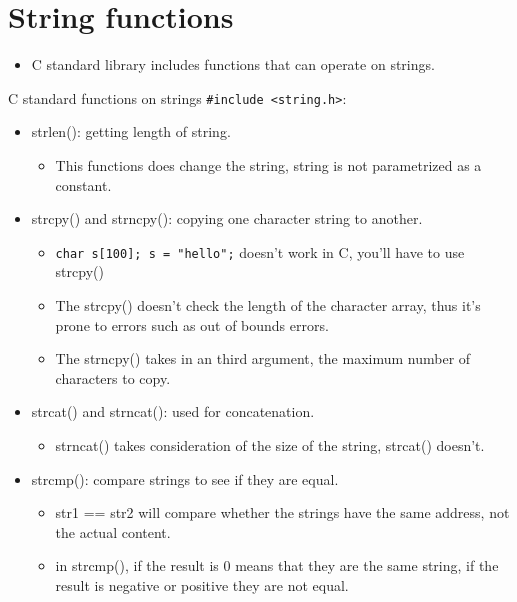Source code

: \section{String functions}
\begin{itemize}
    \item C standard library includes functions that can operate on strings. 
\end{itemize}
C standard functions on strings \texttt{#include <string.h>}: 
\begin{itemize}
    \item strlen(): getting length of string. 
        \begin{itemize}
            \item This functions does change the string, string is not parametrized as a constant. 
        \end{itemize}
    \item strcpy() and strncpy(): copying one character string to another. 
        \begin{itemize}
            \item \texttt{char s[100]; s = "hello";} doesn't work in C, you'll have to use strcpy()
            \item The strcpy() doesn't check the length of the character array, thus it's prone to errors such as out of bounds errors.
            \item The strncpy() takes in an third argument, the maximum number of characters to copy. 
        \end{itemize}
    \item strcat() and strncat(): used for concatenation.
        \begin{itemize}
            \item strncat() takes consideration of the size of the string, strcat() doesn't. 
        \end{itemize}
    \item strcmp(): compare strings to see if they are equal. 
        \begin{itemize}
            \item str1 == str2 will compare whether the strings have the same address, not the actual content.  
            \item in strcmp(), if the result is 0 means that they are the same string, if the result is negative or positive they are not equal. 

\end{itemize}
\end{itemize}
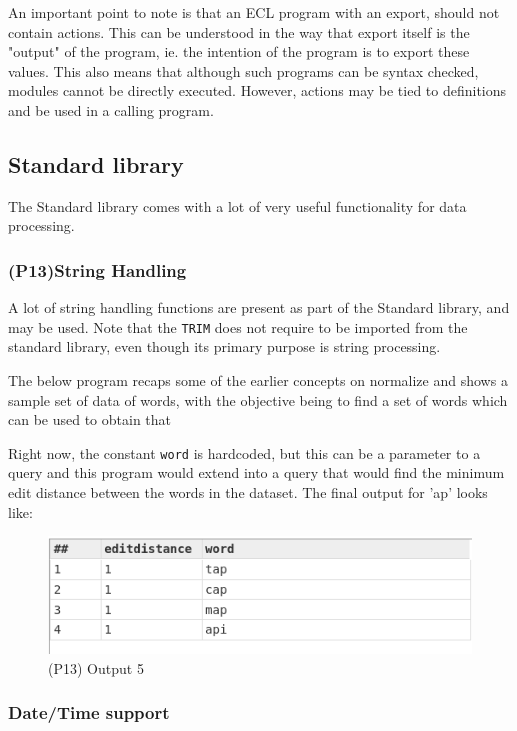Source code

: \documentclass[a4paper,oneside,12pt]{book}
\begin{document}
An important point to note is that an ECL program with an export, should not contain actions. This can be understood in the way that export itself is the "output" of the program, ie. the intention of the program is to export these values. This also means that although such programs can be syntax checked, modules cannot be directly executed. However, actions may be tied to definitions and be used in a calling program.


\subsection{Standard library}

The Standard library comes with a lot of very useful functionality for data processing.

\subsubsection[String Handling]{(P13)String Handling}

A lot of string handling functions are present as part of the Standard library, and may be used. Note that the \lstinline{TRIM} does not require to be imported from the standard library, even though its primary purpose is string processing.

The below program recaps some of the earlier concepts on normalize and shows a sample set of data of words, with the objective being to find a set of words which can be used to obtain that 



Right now, the constant \lstinline{word} is hardcoded, but this can be a parameter to a query and this program would extend into a query that would find the minimum edit distance between the words in the dataset.
The final output for 'ap' looks like:

\begin{figure}[h]
    \centering
    \includegraphics[width=.6\linewidth]{../output/76/5}
    \caption{(P13) Output 5}
\end{figure}

\subsubsection{Date/Time support}
\end{document}
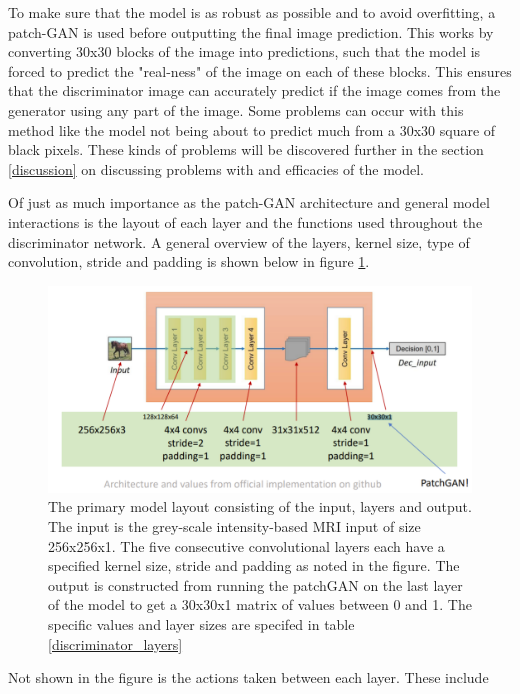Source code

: \documentclass[12pt, fleqn, titlepage]{article}
\begin{document}
To make sure that the model is as robust as possible and to avoid overfitting, a patch-GAN is used before outputting the final image prediction. This works by converting 30x30 blocks of the image into predictions, such that the model is forced to predict the "real-ness" of the image on each of these blocks. This ensures that the discriminator image can accurately predict if the image comes from the generator using any part of the image. Some problems can occur with this method like the model not being about to predict much from a 30x30 square of black pixels. These kinds of problems will be discovered further in the section \ref{discussion} on discussing problems with and efficacies of the model.

Of just as much importance as the patch-GAN architecture and general model interactions is the layout of each layer and the functions used throughout the discriminator network. A general overview of the layers, kernel size, type of convolution, stride and padding is shown below in figure \ref{fig:cyclegandiscriminatorlayers}.
\begin{figure}[H]
	\centering
	\includegraphics[width=0.7\linewidth]{imgs/cyclegan_discriminator_layers}
	\caption{The primary model layout consisting of the input, layers and output. The input is the grey-scale intensity-based MRI input of size 256x256x1. The five consecutive convolutional layers each have a specified kernel size, stride and padding as noted in the figure. The output is constructed from running the patchGAN on the last layer of the model to get a 30x30x1 matrix of values between 0 and 1. The specific values and layer sizes are specifed in table \ref{discriminator_layers}}
	\label{fig:cyclegandiscriminatorlayers}
\end{figure}

Not shown in the figure is the actions taken between each layer. These include 
\end{document}
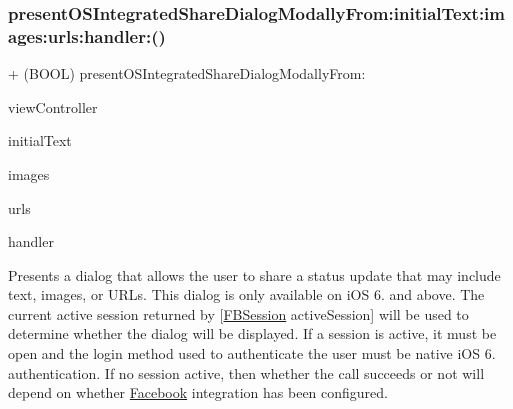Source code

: \subsubsection{\texorpdfstring{present\+O\+S\+Integrated\+Share\+Dialog\+Modally\+From\+:initial\+Text\+:images\+:urls\+:handler\+:()}{presentOSIntegratedShareDialogModallyFrom:initialText:images:urls:handler:()}\hspace{0.1cm}{\footnotesize\ttfamily [4/5]}}
{\footnotesize\ttfamily + (B\+O\+OL) present\+O\+S\+Integrated\+Share\+Dialog\+Modally\+From\+: \begin{DoxyParamCaption}\item[{(U\+I\+View\+Controller $\ast$)}]{view\+Controller }\item[{initialText:(N\+S\+String $\ast$)}]{initial\+Text }\item[{images:(N\+S\+Array $\ast$)}]{images }\item[{urls:(N\+S\+Array $\ast$)}]{urls }\item[{handler:(F\+B\+O\+S\+Integrated\+Share\+Dialog\+Handler)}]{handler }\end{DoxyParamCaption}}

Presents a dialog that allows the user to share a status update that may include text, images, or U\+R\+Ls. This dialog is only available on i\+OS 6. and above. The current active session returned by \mbox{[}\hyperlink{interfaceFBSession}{F\+B\+Session} active\+Session\mbox{]} will be used to determine whether the dialog will be displayed. If a session is active, it must be open and the login method used to authenticate the user must be native i\+OS 6. authentication. If no session active, then whether the call succeeds or not will depend on whether \hyperlink{interfaceFacebook}{Facebook} integration has been configured.


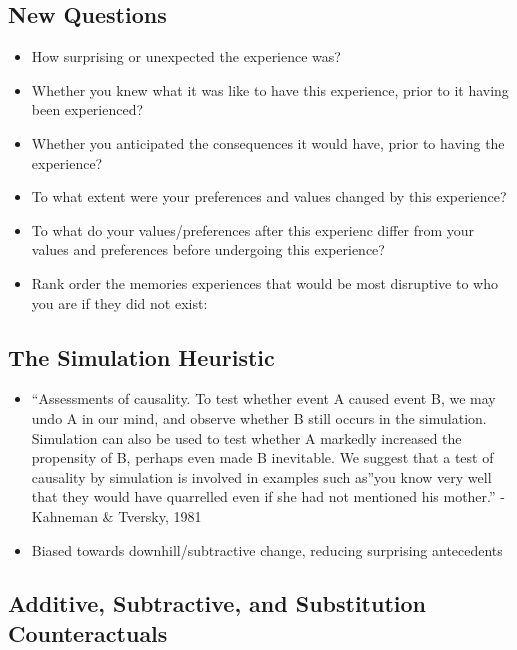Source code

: \documentclass[
  .7em,
  letterpaper,
  DIV=11,
  numbers=noendperiod]{scrartcl}
\begin{document}
\hypertarget{new-questions}{%
\subsection{New Questions}\label{new-questions}}

\begin{itemize}
\item
  How surprising or unexpected the experience was?
\item
  Whether you knew what it was like to have this experience, prior to it
  having been experienced?
\item
  Whether you anticipated the consequences it would have, prior to
  having the experience?
\item
  To what extent were your preferences and values changed by this
  experience?
\item
  To what do your values/preferences after this experienc differ from
  your values and preferences before undergoing this experience?
\item
  Rank order the memories experiences that would be most disruptive to
  who you are if they did not exist:
\end{itemize}

\hypertarget{the-simulation-heuristic}{%
\subsection{The Simulation Heuristic}\label{the-simulation-heuristic}}

\begin{itemize}
\item
  ``Assessments of causality. To test whether event A caused event B, we
  may undo A in our mind, and observe whether B still occurs in the
  simulation. Simulation can also be used to test whether A markedly
  increased the propensity of B, perhaps even made B inevitable. We
  suggest that a test of causality by simulation is involved in examples
  such as''you know very well that they would have quarrelled even if
  she had not mentioned his mother.'' - Kahneman \& Tversky, 1981
\item
  Biased towards downhill/subtractive change, reducing surprising
  antecedents
\end{itemize}

\hypertarget{additive-subtractive-and-substitution-counteractuals}{%
\subsection{Additive, Subtractive, and Substitution
Counteractuals}\label{additive-subtractive-and-substitution-counteractuals}}
\end{document}
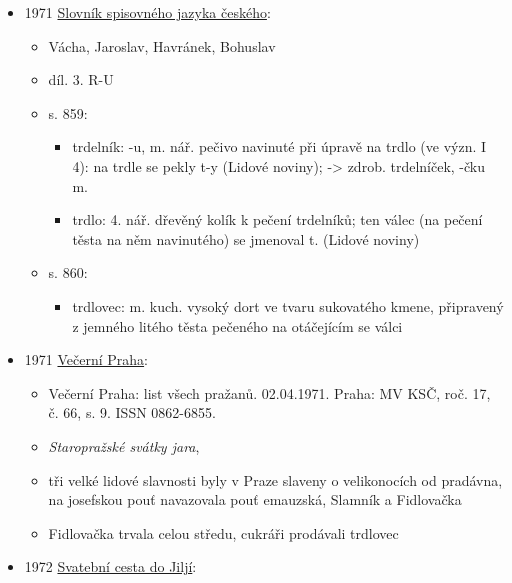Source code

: \begin{itemize}
\begin{itemize}
    \begin{itemize}
    \tightlist
    \item
      Cerka ide do kláštera, hladu má moc tá chudera. Dajte buchty,
      pagáčky, trdelníky, koláčky!
    \end{itemize}
  \end{itemize}
\item
  1971
  \href{https://www.digitalniknihovna.cz/mzk/uuid/uuid:cc9d3280-df2e-11e2-9923-005056827e52}{Slovník
  spisovného jazyka českého}:

  \begin{itemize}
  \tightlist
  \item
    Vácha, Jaroslav, Havránek, Bohuslav
  \item
    díl. 3. R-U
  \item
    s. 859:

    \begin{itemize}
    \tightlist
    \item
      trdelník: -u, m. nář. pečivo navinuté při úpravě na trdlo (ve
      význ. I 4): na trdle se pekly t-y (Lidové noviny); -\textgreater{}
      zdrob. trdelníček, -čku m.
    \item
      trdlo: 4. nář. dřevěný kolík k pečení trdelníků; ten válec (na
      pečení těsta na něm navinutého) se jmenoval t. (Lidové noviny)
    \end{itemize}
  \item
    s. 860:

    \begin{itemize}
    \tightlist
    \item
      trdlovec: m. kuch. vysoký dort ve tvaru sukovatého kmene,
      připravený z jemného litého těsta pečeného na otáčejícím se válci
    \end{itemize}
  \end{itemize}
\item
  1971
  \href{https://ceskadigitalniknihovna.cz/uuid/uuid:20f3da98-81d2-11ec-b27f-001b63bd97ba}{Večerní
  Praha}:

  \begin{itemize}
  \tightlist
  \item
    Večerní Praha: list všech pražanů. 02.04.1971. Praha: MV KSČ, roč.
    17, č. 66, s. 9. ISSN 0862-6855.
  \item
    \emph{Staropražské svátky jara}, 
  \item
    tři velké lidové slavnosti byly v Praze slaveny o velikonocích od
    pradávna, na josefskou pouť navazovala pouť emauzská, Slamník a
    Fidlovačka
  \item
    Fidlovačka trvala celou středu, cukráři prodávali trdlovec
  \end{itemize}
\item
  1972
  \href{https://ceskadigitalniknihovna.cz/view/uuid:7f125360-7a61-11e2-b212-005056827e52?page=uuid:c55826ef-5b0a-c263-256a-4b1ed7dcf198&fulltext=trdeln\%C3\%ADk*\%20OR\%20trdelnjk*&source=mzk}{Svatební
  cesta do Jiljí}:


\end{itemize}
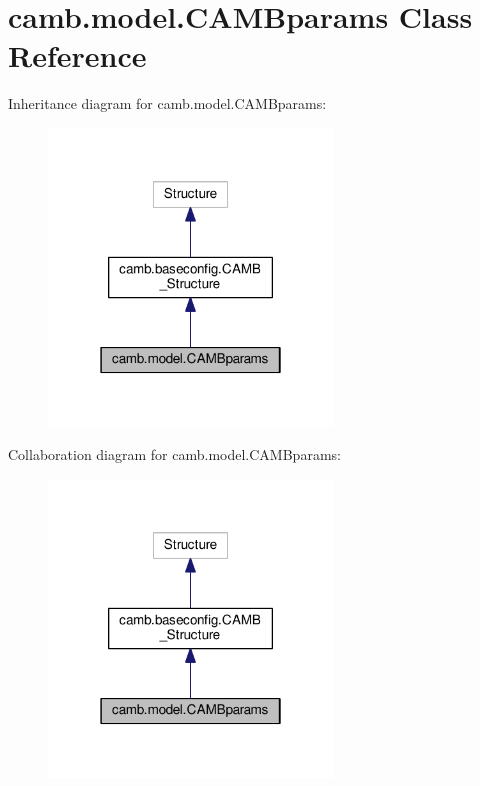 \hypertarget{classcamb_1_1model_1_1CAMBparams}{}\section{camb.\+model.\+C\+A\+M\+Bparams Class Reference}
\label{classcamb_1_1model_1_1CAMBparams}


Inheritance diagram for camb.\+model.\+C\+A\+M\+Bparams\+:
\nopagebreak
\begin{figure}[H]
\begin{center}
\leavevmode
\includegraphics[width=214pt]{classcamb_1_1model_1_1CAMBparams__inherit__graph}
\end{center}
\end{figure}


Collaboration diagram for camb.\+model.\+C\+A\+M\+Bparams\+:
\nopagebreak
\begin{figure}[H]
\begin{center}
\leavevmode
\includegraphics[width=214pt]{classcamb_1_1model_1_1CAMBparams__coll__graph}
\end{center}
\end{figure}
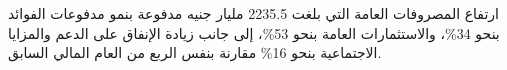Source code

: ارتفاع المصروفات العامة التي بلغت 2235.5 مليار جنيه مدفوعة بنمو مدفوعات الفوائد بنحو 34\%، والاستثمارات العامة بنحو 53\%، إلى جانب زيادة الإنفاق على الدعم والمزايا الاجتماعية بنحو 16\% مقارنة بنفس الربع من العام المالي السابق.
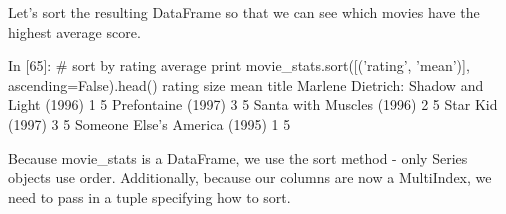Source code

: \documentclass[11pt]{article} %
\begin{document}
Let's sort the resulting DataFrame so that we can see which movies have the highest average score.

In [65]:
# sort by rating average
print movie_stats.sort([('rating', 'mean')], ascending=False).head()
                                            rating      
                                              size  mean
title                                                   
Marlene Dietrich: Shadow and Light (1996)        1     5
Prefontaine (1997)                               3     5
Santa with Muscles (1996)                        2     5
Star Kid (1997)                                  3     5
Someone Else's America (1995)                    1     5

Because movie_stats is a DataFrame, we use the sort method - only Series objects use order. Additionally, because our columns are now a MultiIndex, we need to pass in a tuple specifying how to sort.

\end{document}
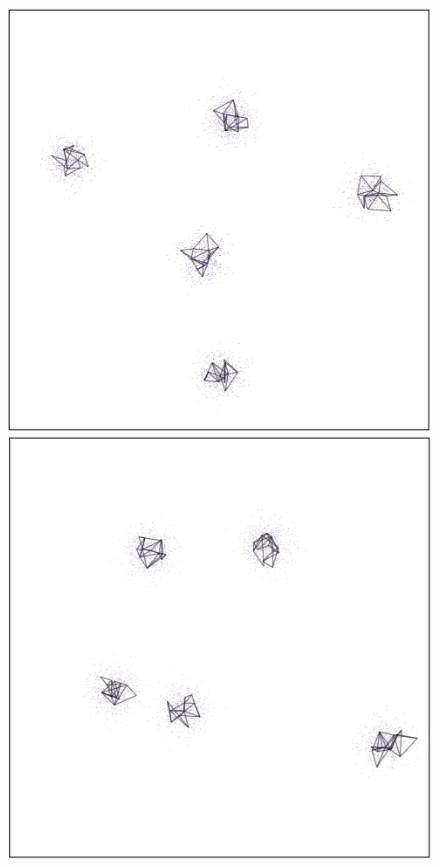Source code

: \documentclass[
  12pt]{article}
\begin{document}
\begin{figure}[H]

\begin{minipage}{0.33\linewidth}
\includegraphics{figures/five_gau_clusters/sc_tsne_1.png}\end{minipage}%
%
\begin{minipage}{0.33\linewidth}
\includegraphics{figures/five_gau_clusters/sc_tsne_2.png}\end{minipage}%

\end{figure}
\end{document}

_ _ _

Working through the data above, find every line holding "documentclass" and copy it.

**TASK RESPONSE**
: \documentclass[a4paper,oneside,12pt]{book}
: \documentclass[12pt, fleqn, titlepage]{article}
: \documentclass[
: \documentclass[11pt]{article} %
: \documentclass[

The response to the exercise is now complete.